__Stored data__
[Start of section]

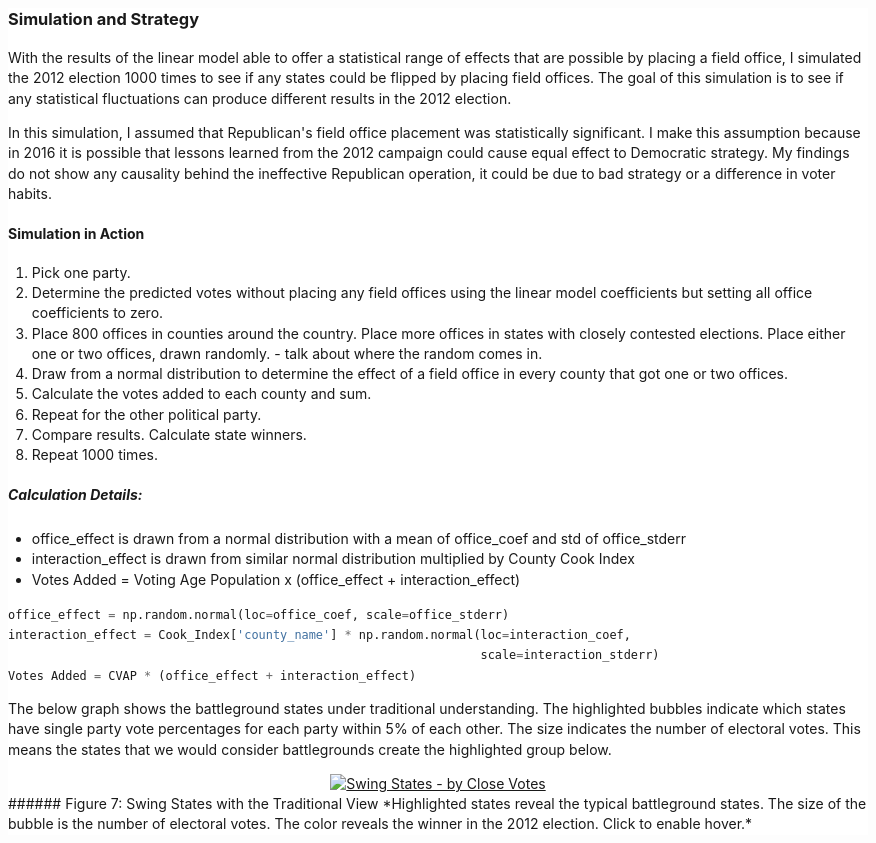### Simulation and Strategy

With the results of the linear model able to offer a statistical range of effects that are possible by placing a field office, I simulated the 2012 election 1000 times to see if any states could be flipped by placing field offices.  The goal of this simulation is to see if any statistical fluctuations can produce different results in the 2012 election.

In this simulation, I assumed that Republican's field office placement was statistically significant.  I make this assumption because in 2016 it is possible that lessons learned from the 2012 campaign could cause equal effect to Democratic strategy.  My findings do not show any causality behind the ineffective Republican operation, it could be due to bad strategy or a difference in voter habits.

#### Simulation in Action

1. Pick one party.
2. Determine the predicted votes without placing any field offices using the linear model coefficients but setting all office coefficients to zero.
3. Place 800 offices in counties around the country.  Place more offices in states with closely contested elections.  Place either one or two offices, drawn randomly. - talk about where the random comes in.
4. Draw from a normal distribution to determine the effect of a field office in every county that got one or two offices.
5. Calculate the votes added to each county and sum.
6. Repeat for the other political party.
7. Compare results.  Calculate state winners.
8. Repeat 1000 times.

##### Calculation Details:  
* office_effect is drawn from a normal distribution with a mean of office_coef and std of office_stderr  
* interaction_effect is drawn from similar normal distribution multiplied by County Cook Index  
* Votes Added = Voting Age Population x (office_effect + interaction_effect)

```python
office_effect = np.random.normal(loc=office_coef, scale=office_stderr)
interaction_effect = Cook_Index['county_name'] * np.random.normal(loc=interaction_coef, 
                                                                  scale=interaction_stderr)
Votes Added = CVAP * (office_effect + interaction_effect)
```

The below graph shows the battleground states under traditional understanding.  The highlighted bubbles indicate which states have single party vote percentages for each party within 5% of each other.  The size indicates the number of electoral votes.  This means the states that we would consider battlegrounds create the highlighted group below.

<div>
    <a href="https://plot.ly/~SGShuman/55/" target="_blank" title="Swing States - by Close Votes" style="display: block; text-align: center;"><img src="https://plot.ly/~SGShuman/55.png" alt="Swing States - by Close Votes" style="max-width: 100%;width: 600px;"  width="600" onerror="this.onerror=null;this.src='https://plot.ly/404.png';" /></a>
    <script data-plotly="SGShuman:55"  src="https://plot.ly/embed.js" async></script>
</div>
###### Figure 7: Swing States with the Traditional View  
*Highlighted states reveal the typical battleground states.  The size of the bubble is the number of electoral votes.  The color reveals the winner in the 2012 election.  Click to enable hover.*
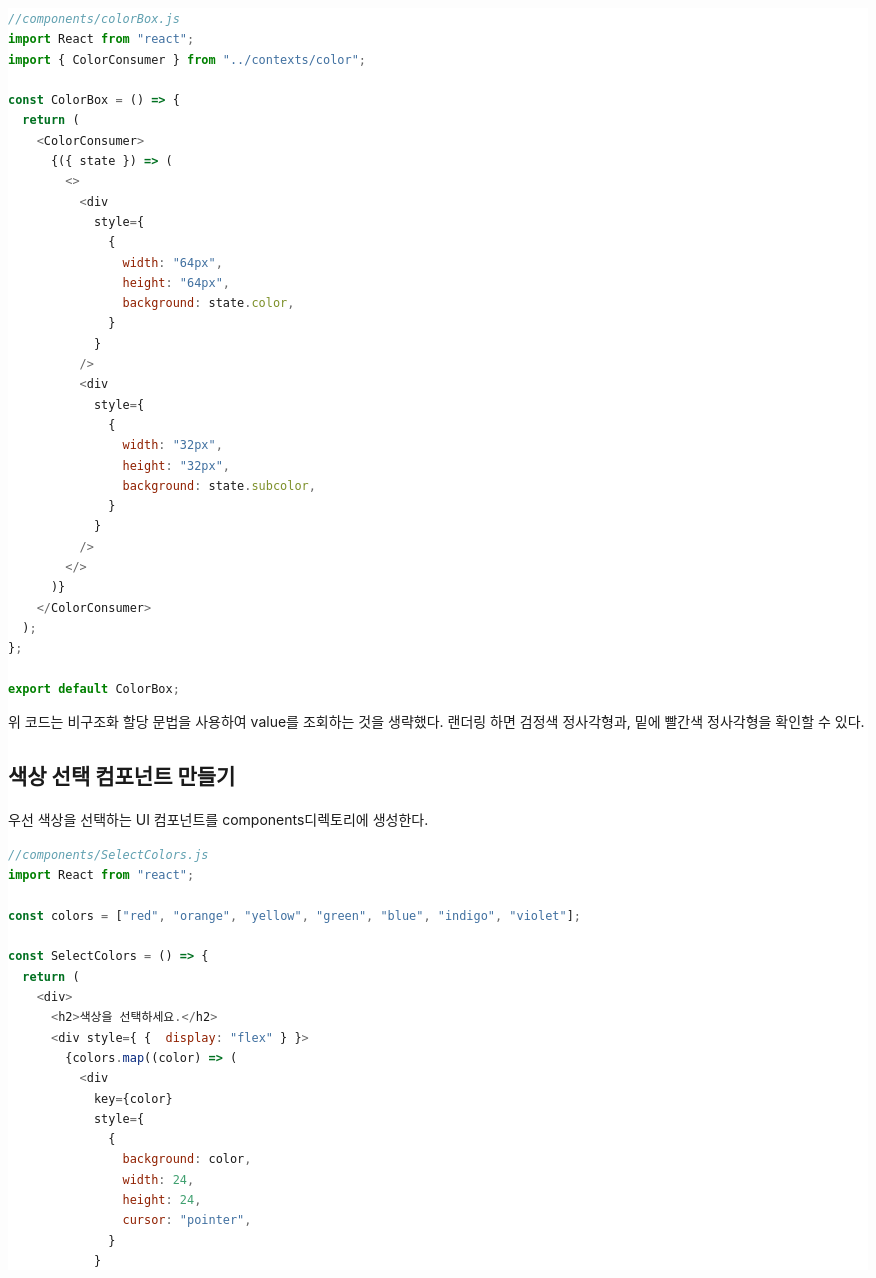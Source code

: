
 ```javascript
//components/colorBox.js
import React from "react";
import { ColorConsumer } from "../contexts/color";

const ColorBox = () => {
  return (
    <ColorConsumer>
      {({ state }) => (
        <>
          <div
            style={
              {
                width: "64px",
                height: "64px",
                background: state.color,
              }
            }
          />
          <div
            style={
              {
                width: "32px",
                height: "32px",
                background: state.subcolor,
              }
            }
          />
        </>
      )}
    </ColorConsumer>
  );
};

export default ColorBox;
```
위 코드는 비구조화 할당 문법을 사용하여 value를 조회하는 것을 생략했다.
랜더링 하면 검정색 정사각형과, 밑에 빨간색 정사각형을 확인할 수 있다.

## 색상 선택 컴포넌트 만들기
우선 색상을 선택하는 UI 컴포넌트를 components디렉토리에 생성한다.

```javascript
//components/SelectColors.js
import React from "react";

const colors = ["red", "orange", "yellow", "green", "blue", "indigo", "violet"];

const SelectColors = () => {
  return (
    <div>
      <h2>색상을 선택하세요.</h2>
      <div style={ {  display: "flex" } }>
        {colors.map((color) => (
          <div
            key={color}
            style={
              {
                background: color,
                width: 24,
                height: 24,
                cursor: "pointer",
              }
            }
```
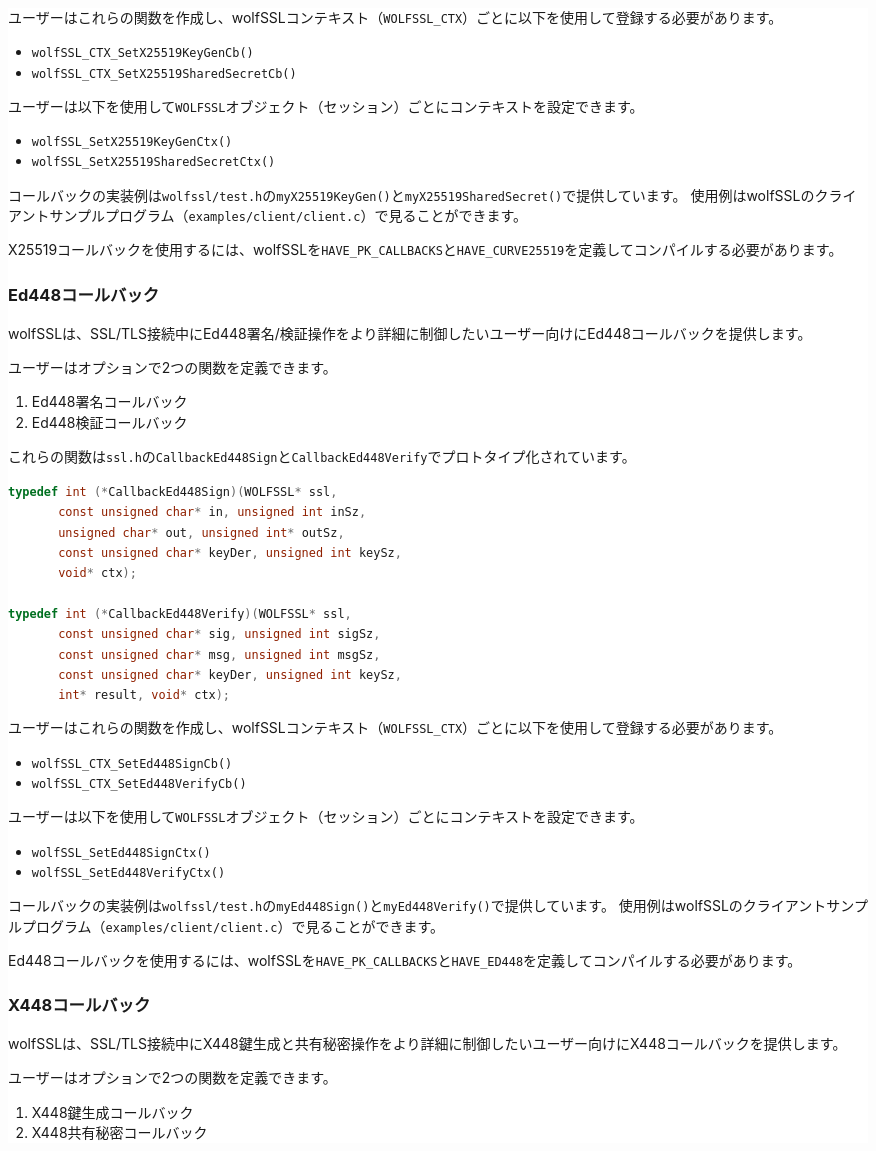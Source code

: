 ユーザーはこれらの関数を作成し、wolfSSLコンテキスト（`WOLFSSL_CTX`）ごとに以下を使用して登録する必要があります。

* `wolfSSL_CTX_SetX25519KeyGenCb()`
* `wolfSSL_CTX_SetX25519SharedSecretCb()`

ユーザーは以下を使用して`WOLFSSL`オブジェクト（セッション）ごとにコンテキストを設定できます。

* `wolfSSL_SetX25519KeyGenCtx()`
* `wolfSSL_SetX25519SharedSecretCtx()`

コールバックの実装例は`wolfssl/test.h`の`myX25519KeyGen()`と`myX25519SharedSecret()`で提供しています。
使用例はwolfSSLのクライアントサンプルプログラム（`examples/client/client.c`）で見ることができます。

X25519コールバックを使用するには、wolfSSLを`HAVE_PK_CALLBACKS`と`HAVE_CURVE25519`を定義してコンパイルする必要があります。

### Ed448コールバック

wolfSSLは、SSL/TLS接続中にEd448署名/検証操作をより詳細に制御したいユーザー向けにEd448コールバックを提供します。

ユーザーはオプションで2つの関数を定義できます。
1. Ed448署名コールバック
2. Ed448検証コールバック

これらの関数は`ssl.h`の`CallbackEd448Sign`と`CallbackEd448Verify`でプロトタイプ化されています。

```c
typedef int (*CallbackEd448Sign)(WOLFSSL* ssl,
       const unsigned char* in, unsigned int inSz,
       unsigned char* out, unsigned int* outSz,
       const unsigned char* keyDer, unsigned int keySz,
       void* ctx);

typedef int (*CallbackEd448Verify)(WOLFSSL* ssl,
       const unsigned char* sig, unsigned int sigSz,
       const unsigned char* msg, unsigned int msgSz,
       const unsigned char* keyDer, unsigned int keySz,
       int* result, void* ctx);
```

ユーザーはこれらの関数を作成し、wolfSSLコンテキスト（`WOLFSSL_CTX`）ごとに以下を使用して登録する必要があります。

* `wolfSSL_CTX_SetEd448SignCb()`
* `wolfSSL_CTX_SetEd448VerifyCb()`

ユーザーは以下を使用して`WOLFSSL`オブジェクト（セッション）ごとにコンテキストを設定できます。

* `wolfSSL_SetEd448SignCtx()`
* `wolfSSL_SetEd448VerifyCtx()`

コールバックの実装例は`wolfssl/test.h`の`myEd448Sign()`と`myEd448Verify()`で提供しています。
使用例はwolfSSLのクライアントサンプルプログラム（`examples/client/client.c`）で見ることができます。

Ed448コールバックを使用するには、wolfSSLを`HAVE_PK_CALLBACKS`と`HAVE_ED448`を定義してコンパイルする必要があります。

### X448コールバック

wolfSSLは、SSL/TLS接続中にX448鍵生成と共有秘密操作をより詳細に制御したいユーザー向けにX448コールバックを提供します。

ユーザーはオプションで2つの関数を定義できます。
1. X448鍵生成コールバック
2. X448共有秘密コールバック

[End of section]

__Problem description__
Pictures don't belong in the copy. Transcribe every record exactly as it appears.

__Response area__
### Simulation and Strategy

With the results of the linear model able to offer a statistical range of effects that are possible by placing a field office, I simulated the 2012 election 1000 times to see if any states could be flipped by placing field offices.  The goal of this simulation is to see if any statistical fluctuations can produce different results in the 2012 election.

In this simulation, I assumed that Republican's field office placement was statistically significant.  I make this assumption because in 2016 it is possible that lessons learned from the 2012 campaign could cause equal effect to Democratic strategy.  My findings do not show any causality behind the ineffective Republican operation, it could be due to bad strategy or a difference in voter habits.

#### Simulation in Action

1. Pick one party.
2. Determine the predicted votes without placing any field offices using the linear model coefficients but setting all office coefficients to zero.
3. Place 800 offices in counties around the country.  Place more offices in states with closely contested elections.  Place either one or two offices, drawn randomly. - talk about where the random comes in.
4. Draw from a normal distribution to determine the effect of a field office in every county that got one or two offices.
5. Calculate the votes added to each county and sum.
6. Repeat for the other political party.
7. Compare results.  Calculate state winners.
8. Repeat 1000 times.

##### Calculation Details:  
* office_effect is drawn from a normal distribution with a mean of office_coef and std of office_stderr  
* interaction_effect is drawn from similar normal distribution multiplied by County Cook Index  
* Votes Added = Voting Age Population x (office_effect + interaction_effect)

```python
office_effect = np.random.normal(loc=office_coef, scale=office_stderr)
interaction_effect = Cook_Index['county_name'] * np.random.normal(loc=interaction_coef, 
                                                                  scale=interaction_stderr)
Votes Added = CVAP * (office_effect + interaction_effect)
```

The below graph shows the battleground states under traditional understanding.  The highlighted bubbles indicate which states have single party vote percentages for each party within 5% of each other.  The size indicates the number of electoral votes.  This means the states that we would consider battlegrounds create the highlighted group below.

<div>
    <a href="https://plot.ly/~SGShuman/55/" target="_blank" title="Swing States - by Close Votes" style="display: block; text-align: center;"><img src="https://plot.ly/~SGShuman/55.png" alt="Swing States - by Close Votes" style="max-width: 100%;width: 600px;"  width="600" onerror="this.onerror=null;this.src='https://plot.ly/404.png';" /></a>
    <script data-plotly="SGShuman:55"  src="https://plot.ly/embed.js" async></script>
</div>
###### Figure 7: Swing States with the Traditional View  
*Highlighted states reveal the typical battleground states.  The size of the bubble is the number of electoral votes.  The color reveals the winner in the 2012 election.  Click to enable hover.*
Source code

:
 ```javascript
//components/colorBox.js
import React from "react";
import { ColorConsumer } from "../contexts/color";

const ColorBox = () => {
  return (
    <ColorConsumer>
      {({ state }) => (
        <>
          <div
            style={
              {
                width: "64px",
                height: "64px",
                background: state.color,
              }
            }
          />
          <div
            style={
              {
                width: "32px",
                height: "32px",
                background: state.subcolor,
              }
            }
          />
        </>
      )}
    </ColorConsumer>
  );
};

export default ColorBox;
```
위 코드는 비구조화 할당 문법을 사용하여 value를 조회하는 것을 생략했다.
랜더링 하면 검정색 정사각형과, 밑에 빨간색 정사각형을 확인할 수 있다.

## 색상 선택 컴포넌트 만들기
우선 색상을 선택하는 UI 컴포넌트를 components디렉토리에 생성한다.

```javascript
//components/SelectColors.js
import React from "react";

const colors = ["red", "orange", "yellow", "green", "blue", "indigo", "violet"];

const SelectColors = () => {
  return (
    <div>
      <h2>색상을 선택하세요.</h2>
      <div style={ {  display: "flex" } }>
        {colors.map((color) => (
          <div
            key={color}
            style={
              {
                background: color,
                width: 24,
                height: 24,
                cursor: "pointer",
              }
            }
```
Source code

: ユーザーはこれらの関数を作成し、wolfSSLコンテキスト（`WOLFSSL_CTX`）ごとに以下を使用して登録する必要があります。

* `wolfSSL_CTX_SetX25519KeyGenCb()`
* `wolfSSL_CTX_SetX25519SharedSecretCb()`

ユーザーは以下を使用して`WOLFSSL`オブジェクト（セッション）ごとにコンテキストを設定できます。

* `wolfSSL_SetX25519KeyGenCtx()`
* `wolfSSL_SetX25519SharedSecretCtx()`

コールバックの実装例は`wolfssl/test.h`の`myX25519KeyGen()`と`myX25519SharedSecret()`で提供しています。
使用例はwolfSSLのクライアントサンプルプログラム（`examples/client/client.c`）で見ることができます。

X25519コールバックを使用するには、wolfSSLを`HAVE_PK_CALLBACKS`と`HAVE_CURVE25519`を定義してコンパイルする必要があります。

### Ed448コールバック

wolfSSLは、SSL/TLS接続中にEd448署名/検証操作をより詳細に制御したいユーザー向けにEd448コールバックを提供します。

ユーザーはオプションで2つの関数を定義できます。
1. Ed448署名コールバック
2. Ed448検証コールバック

これらの関数は`ssl.h`の`CallbackEd448Sign`と`CallbackEd448Verify`でプロトタイプ化されています。

```c
typedef int (*CallbackEd448Sign)(WOLFSSL* ssl,
       const unsigned char* in, unsigned int inSz,
       unsigned char* out, unsigned int* outSz,
       const unsigned char* keyDer, unsigned int keySz,
       void* ctx);

typedef int (*CallbackEd448Verify)(WOLFSSL* ssl,
       const unsigned char* sig, unsigned int sigSz,
       const unsigned char* msg, unsigned int msgSz,
       const unsigned char* keyDer, unsigned int keySz,
       int* result, void* ctx);
```

ユーザーはこれらの関数を作成し、wolfSSLコンテキスト（`WOLFSSL_CTX`）ごとに以下を使用して登録する必要があります。

* `wolfSSL_CTX_SetEd448SignCb()`
* `wolfSSL_CTX_SetEd448VerifyCb()`

ユーザーは以下を使用して`WOLFSSL`オブジェクト（セッション）ごとにコンテキストを設定できます。

* `wolfSSL_SetEd448SignCtx()`
* `wolfSSL_SetEd448VerifyCtx()`

コールバックの実装例は`wolfssl/test.h`の`myEd448Sign()`と`myEd448Verify()`で提供しています。
使用例はwolfSSLのクライアントサンプルプログラム（`examples/client/client.c`）で見ることができます。

Ed448コールバックを使用するには、wolfSSLを`HAVE_PK_CALLBACKS`と`HAVE_ED448`を定義してコンパイルする必要があります。

### X448コールバック

wolfSSLは、SSL/TLS接続中にX448鍵生成と共有秘密操作をより詳細に制御したいユーザー向けにX448コールバックを提供します。

ユーザーはオプションで2つの関数を定義できます。
1. X448鍵生成コールバック
2. X448共有秘密コールバック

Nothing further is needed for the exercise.